By Dylan Mangan
MICHAEL Collins’ diaries can be seen in West Cork ahead of the centenary of his death later this month, following the unveiling of a new display at the Michael Collins House in Clonakilty last week.
The diaries – which cover the critical time period of 1918 to 1922 – were loaned to the National Archive by Collins’ family, and have undergone significant conservation, preservation, archival processing and digitisation.
Speaking to The Southern Star, Helen Collins, grandniece of Michael, said that the family are incredibly proud that the diaries are available to the public. ‘It was very important to us, my siblings and I, because these diaries of Michael Collins were returned to my grandfather Johnny Collins when Michael was killed.’
Visitors to the museum will be able to view all five diaries on touchscreen devices, while the 1921 and 1922 diaries in physical form will be on public display for the month of August. Members of the public will able to flick through pages and read Collins’ writing for themselves year ‘round, and Helen said that while the science dictates that the 100-year-old diaries be carefully preserved, it was important for them to be shared.
‘We knew our father would’ve wanted to have the diaries and the digitalised versions on display in Michael Collins House in Clonakilty,’ Helen said. ‘Our agreement with the National Archive was that these original diaries would come annually to Clonakilty so that they could be enjoyed in West Cork, by West Cork people and visitors to West Cork.’
The diaries contain a record of meetings, often secret in nature. County mayor Danny Collins (Ind) said that it was only right that the first time they were shared with the public was in Clonakilty.
‘These pocket diaries give a unique and fascinating insight into the man himself,’ Cllr Collins said. ‘The diaries also allow us to learn more about the events leading up to, and in the years following, the foundation of the State.’

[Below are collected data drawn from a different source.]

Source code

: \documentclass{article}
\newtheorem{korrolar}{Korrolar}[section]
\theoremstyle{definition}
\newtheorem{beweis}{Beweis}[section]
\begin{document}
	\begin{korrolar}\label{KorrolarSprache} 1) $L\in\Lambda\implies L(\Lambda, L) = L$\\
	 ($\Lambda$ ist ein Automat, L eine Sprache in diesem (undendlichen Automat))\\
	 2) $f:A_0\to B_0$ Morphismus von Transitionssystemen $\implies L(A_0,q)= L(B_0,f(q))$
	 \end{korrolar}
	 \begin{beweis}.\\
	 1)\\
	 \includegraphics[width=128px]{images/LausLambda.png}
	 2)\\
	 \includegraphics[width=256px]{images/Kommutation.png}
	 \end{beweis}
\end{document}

Orlaith McBride, director of the National Archives, said that they were delighted to unveil the diaries. ‘In returning the diaries to the place of Collins’ youth, a place that shaped and formed the young revolutionary, we are introducing them to the wider public as an important new primary source material to further our understanding of this significant national figure.’
The museum will be open seven days a week until September 4th. Admission to the diaries is free.